2014年07月06日 17時33分48秒 | 日記・エッセイ・コラム

 ほとんどの人間は、自然においてはすでに成年に達してゐて(自然による成年)、他人の指導を求める年齢ではなくなつてゐるといふのに、死ぬまで他人の指導を仰ぎたいと思つてゐるのである。また他方ではあつかましくも他人の後見人と僭称したがる人々も跡を絶たない。その原因は人間の怠慢と臆病とにある。といふのも、未成年の状態にとどまつてゐるのは、なんとも楽なことだからだ。

 カントの『啓蒙とは何か』の冒頭部分である。「怠惰」これ以上適切な現代批評はない。近代化とは次々と他人任せの範囲を広げていくことであるとさへ言へる。

 その怠惰を経ち、精神において自由を獲得させることが自立であり、近代を成立させる基点になるべきだが、皮肉なことに自己をどんどん弱体化させ、欲望だけが肥大化してゐるのが近代となつてしまつた。

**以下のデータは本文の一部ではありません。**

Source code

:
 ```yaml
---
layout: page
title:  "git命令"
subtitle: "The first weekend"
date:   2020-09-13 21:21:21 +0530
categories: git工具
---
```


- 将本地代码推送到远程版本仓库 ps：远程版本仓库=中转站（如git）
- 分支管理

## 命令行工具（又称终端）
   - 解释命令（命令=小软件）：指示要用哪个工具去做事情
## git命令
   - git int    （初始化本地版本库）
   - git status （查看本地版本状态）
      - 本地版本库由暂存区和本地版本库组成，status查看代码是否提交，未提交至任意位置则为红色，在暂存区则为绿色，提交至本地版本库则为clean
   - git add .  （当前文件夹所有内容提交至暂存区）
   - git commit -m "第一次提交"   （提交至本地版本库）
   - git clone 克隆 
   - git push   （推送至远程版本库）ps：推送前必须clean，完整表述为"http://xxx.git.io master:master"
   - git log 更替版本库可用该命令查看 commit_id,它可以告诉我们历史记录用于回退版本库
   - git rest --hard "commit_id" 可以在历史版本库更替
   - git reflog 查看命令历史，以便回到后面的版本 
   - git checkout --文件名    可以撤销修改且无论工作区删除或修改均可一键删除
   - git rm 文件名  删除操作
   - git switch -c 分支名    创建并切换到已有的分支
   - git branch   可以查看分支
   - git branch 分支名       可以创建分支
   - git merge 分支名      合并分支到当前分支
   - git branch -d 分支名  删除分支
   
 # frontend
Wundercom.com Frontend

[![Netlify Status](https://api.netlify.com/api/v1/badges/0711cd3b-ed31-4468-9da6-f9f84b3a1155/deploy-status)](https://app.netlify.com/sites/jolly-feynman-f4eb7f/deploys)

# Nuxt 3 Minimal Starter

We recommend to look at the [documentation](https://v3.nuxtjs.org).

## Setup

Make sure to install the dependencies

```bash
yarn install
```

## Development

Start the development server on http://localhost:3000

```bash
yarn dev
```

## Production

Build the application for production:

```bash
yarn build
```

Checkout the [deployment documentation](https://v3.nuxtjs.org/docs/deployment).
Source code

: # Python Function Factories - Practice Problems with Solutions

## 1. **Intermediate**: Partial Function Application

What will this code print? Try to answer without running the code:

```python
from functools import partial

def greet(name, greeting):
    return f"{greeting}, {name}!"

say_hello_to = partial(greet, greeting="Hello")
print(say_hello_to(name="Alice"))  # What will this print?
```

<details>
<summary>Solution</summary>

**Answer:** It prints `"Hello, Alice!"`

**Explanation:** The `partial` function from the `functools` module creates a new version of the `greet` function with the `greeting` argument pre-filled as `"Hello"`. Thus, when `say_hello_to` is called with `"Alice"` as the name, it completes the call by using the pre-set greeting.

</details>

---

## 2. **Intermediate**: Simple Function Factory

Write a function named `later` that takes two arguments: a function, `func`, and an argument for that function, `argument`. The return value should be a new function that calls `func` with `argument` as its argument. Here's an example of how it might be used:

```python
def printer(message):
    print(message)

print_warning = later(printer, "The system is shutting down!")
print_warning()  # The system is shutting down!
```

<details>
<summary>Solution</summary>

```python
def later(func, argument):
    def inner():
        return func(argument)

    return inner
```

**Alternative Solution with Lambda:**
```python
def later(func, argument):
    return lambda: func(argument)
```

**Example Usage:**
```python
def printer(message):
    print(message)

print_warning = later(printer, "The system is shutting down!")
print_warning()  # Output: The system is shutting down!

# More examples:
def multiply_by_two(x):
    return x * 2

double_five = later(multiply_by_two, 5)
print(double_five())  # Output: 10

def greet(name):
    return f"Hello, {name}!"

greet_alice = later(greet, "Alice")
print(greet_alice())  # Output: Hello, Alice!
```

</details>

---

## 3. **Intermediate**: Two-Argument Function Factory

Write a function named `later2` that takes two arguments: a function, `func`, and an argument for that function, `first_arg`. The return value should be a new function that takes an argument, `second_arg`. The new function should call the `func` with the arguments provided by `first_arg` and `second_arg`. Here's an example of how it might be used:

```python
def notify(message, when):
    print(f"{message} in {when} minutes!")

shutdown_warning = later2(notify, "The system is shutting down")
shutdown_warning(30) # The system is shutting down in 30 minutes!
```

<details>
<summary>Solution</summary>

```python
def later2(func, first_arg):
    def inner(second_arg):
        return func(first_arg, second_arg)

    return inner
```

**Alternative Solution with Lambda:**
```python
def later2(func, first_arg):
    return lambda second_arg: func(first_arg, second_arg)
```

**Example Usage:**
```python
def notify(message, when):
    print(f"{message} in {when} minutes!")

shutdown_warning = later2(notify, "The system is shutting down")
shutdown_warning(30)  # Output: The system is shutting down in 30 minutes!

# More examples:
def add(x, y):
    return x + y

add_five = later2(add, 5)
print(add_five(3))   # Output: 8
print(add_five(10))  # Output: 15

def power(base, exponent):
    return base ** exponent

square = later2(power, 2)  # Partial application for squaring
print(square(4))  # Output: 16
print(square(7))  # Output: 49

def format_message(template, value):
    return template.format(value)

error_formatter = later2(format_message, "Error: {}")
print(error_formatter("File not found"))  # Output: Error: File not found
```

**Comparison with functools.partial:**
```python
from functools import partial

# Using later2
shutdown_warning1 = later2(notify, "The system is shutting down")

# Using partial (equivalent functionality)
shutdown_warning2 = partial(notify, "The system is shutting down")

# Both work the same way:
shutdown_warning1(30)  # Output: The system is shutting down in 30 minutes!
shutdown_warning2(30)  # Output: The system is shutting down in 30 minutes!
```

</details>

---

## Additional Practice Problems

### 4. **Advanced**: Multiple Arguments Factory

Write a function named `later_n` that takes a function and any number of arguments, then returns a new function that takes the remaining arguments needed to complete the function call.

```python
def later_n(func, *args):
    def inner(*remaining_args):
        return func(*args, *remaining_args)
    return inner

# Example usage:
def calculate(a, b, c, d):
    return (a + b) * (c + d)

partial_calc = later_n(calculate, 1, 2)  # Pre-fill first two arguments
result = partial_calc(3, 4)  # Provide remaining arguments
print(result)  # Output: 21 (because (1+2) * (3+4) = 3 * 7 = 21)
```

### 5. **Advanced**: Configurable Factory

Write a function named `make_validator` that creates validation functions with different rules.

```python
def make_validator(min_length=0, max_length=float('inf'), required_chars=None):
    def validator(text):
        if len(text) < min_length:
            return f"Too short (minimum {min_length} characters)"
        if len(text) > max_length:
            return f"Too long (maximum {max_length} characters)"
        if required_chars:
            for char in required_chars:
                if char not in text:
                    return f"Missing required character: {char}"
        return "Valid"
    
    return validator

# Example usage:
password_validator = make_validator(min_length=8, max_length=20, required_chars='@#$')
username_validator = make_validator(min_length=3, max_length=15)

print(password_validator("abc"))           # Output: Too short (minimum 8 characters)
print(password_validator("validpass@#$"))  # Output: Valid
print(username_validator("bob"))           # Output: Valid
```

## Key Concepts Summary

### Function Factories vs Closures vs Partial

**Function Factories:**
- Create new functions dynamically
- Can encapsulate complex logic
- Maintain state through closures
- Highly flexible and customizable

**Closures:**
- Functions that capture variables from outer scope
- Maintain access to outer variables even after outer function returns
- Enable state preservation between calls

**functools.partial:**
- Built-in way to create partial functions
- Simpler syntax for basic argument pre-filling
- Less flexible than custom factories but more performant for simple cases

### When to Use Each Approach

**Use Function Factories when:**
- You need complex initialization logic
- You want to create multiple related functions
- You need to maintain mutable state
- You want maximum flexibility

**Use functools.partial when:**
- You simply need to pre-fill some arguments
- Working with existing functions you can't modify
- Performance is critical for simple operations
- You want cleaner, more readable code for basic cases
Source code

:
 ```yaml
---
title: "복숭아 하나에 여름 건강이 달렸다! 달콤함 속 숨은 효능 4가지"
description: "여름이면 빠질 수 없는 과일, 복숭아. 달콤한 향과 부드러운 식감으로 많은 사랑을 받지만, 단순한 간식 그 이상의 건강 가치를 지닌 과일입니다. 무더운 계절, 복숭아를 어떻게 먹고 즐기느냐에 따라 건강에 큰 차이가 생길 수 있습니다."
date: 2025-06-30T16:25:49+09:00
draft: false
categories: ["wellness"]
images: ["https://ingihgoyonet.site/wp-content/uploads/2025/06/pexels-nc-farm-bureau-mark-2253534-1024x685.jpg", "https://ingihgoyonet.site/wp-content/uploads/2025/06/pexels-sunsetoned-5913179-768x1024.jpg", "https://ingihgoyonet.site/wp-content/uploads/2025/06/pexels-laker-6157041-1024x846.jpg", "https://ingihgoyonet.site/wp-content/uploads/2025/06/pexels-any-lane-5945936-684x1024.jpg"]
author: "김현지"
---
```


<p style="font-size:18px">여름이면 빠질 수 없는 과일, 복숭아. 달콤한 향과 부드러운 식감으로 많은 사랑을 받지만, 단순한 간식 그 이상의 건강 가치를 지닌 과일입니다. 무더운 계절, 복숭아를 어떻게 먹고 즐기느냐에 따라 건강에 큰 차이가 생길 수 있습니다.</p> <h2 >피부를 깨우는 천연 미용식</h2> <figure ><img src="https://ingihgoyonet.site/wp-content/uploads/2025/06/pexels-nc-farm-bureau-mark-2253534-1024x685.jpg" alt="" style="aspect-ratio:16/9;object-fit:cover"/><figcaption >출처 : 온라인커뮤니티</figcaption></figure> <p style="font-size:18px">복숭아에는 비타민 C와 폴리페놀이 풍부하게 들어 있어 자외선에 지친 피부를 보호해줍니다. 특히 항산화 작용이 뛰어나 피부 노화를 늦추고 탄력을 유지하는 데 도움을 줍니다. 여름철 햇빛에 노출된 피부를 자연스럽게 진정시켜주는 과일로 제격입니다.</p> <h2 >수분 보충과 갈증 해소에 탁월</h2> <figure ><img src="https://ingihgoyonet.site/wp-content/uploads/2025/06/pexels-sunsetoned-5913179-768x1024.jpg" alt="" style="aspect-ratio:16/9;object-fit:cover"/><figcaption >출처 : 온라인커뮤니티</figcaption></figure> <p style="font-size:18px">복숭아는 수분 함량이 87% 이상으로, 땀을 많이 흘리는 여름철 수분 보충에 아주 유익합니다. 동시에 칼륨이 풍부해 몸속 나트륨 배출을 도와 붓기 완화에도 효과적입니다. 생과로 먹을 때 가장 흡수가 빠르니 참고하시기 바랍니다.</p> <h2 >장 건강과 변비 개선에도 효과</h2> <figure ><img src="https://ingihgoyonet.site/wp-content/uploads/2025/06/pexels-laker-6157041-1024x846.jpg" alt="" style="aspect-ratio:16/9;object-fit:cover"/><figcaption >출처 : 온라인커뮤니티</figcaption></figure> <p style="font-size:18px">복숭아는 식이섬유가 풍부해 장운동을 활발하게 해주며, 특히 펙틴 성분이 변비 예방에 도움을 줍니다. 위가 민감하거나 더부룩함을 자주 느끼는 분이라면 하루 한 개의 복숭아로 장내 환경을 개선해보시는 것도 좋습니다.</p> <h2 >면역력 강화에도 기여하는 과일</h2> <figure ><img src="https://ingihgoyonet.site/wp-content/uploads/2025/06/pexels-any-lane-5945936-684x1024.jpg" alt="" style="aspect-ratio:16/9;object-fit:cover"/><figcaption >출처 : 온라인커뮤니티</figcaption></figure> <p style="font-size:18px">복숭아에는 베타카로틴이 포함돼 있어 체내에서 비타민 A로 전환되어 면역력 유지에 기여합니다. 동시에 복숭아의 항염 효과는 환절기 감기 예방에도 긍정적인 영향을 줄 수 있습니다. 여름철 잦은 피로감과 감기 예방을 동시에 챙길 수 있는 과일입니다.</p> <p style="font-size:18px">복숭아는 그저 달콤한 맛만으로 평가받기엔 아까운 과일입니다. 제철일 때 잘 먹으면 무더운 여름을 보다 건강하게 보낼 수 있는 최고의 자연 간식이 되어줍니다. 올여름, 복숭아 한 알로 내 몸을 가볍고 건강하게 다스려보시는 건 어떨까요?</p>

 儒教にせよ、プロテスタンティズムにせよ、さうした精神による自立の支へがあつて生まれた近代社会であつたが、もう一方で生み出された資本主義によつて、却つてその背骨をへし折られ、その痛みを堪へるために快楽が追求され、消費に人々を向かはせることになつた。しかしその消費による痛み止めの効果は一瞬であつたから、その効果がなくなると前よりも一層強い痛みを感じるやうになるから、人々はいよいよ消費に向かふことになる。消費が豊かさへとつながらずに、私たちの心には不満と空しさとしかやつてこない。私たちの現代のきれいだけれども薄つぺらく、軽いけれどもうまく操ることができず、深刻だけれども原因が分からない状況はさういふ背景に彩られてゐる。

 楽を求めてはいけない。やはりこれなんだらうな。

啓蒙とは何か 他四篇 (岩波文庫 青625-2) 啓蒙とは何か 他四篇 (岩波文庫 青625-2)
価格:¥ 713(税込)
発売日:1974-06-17

コメント (2)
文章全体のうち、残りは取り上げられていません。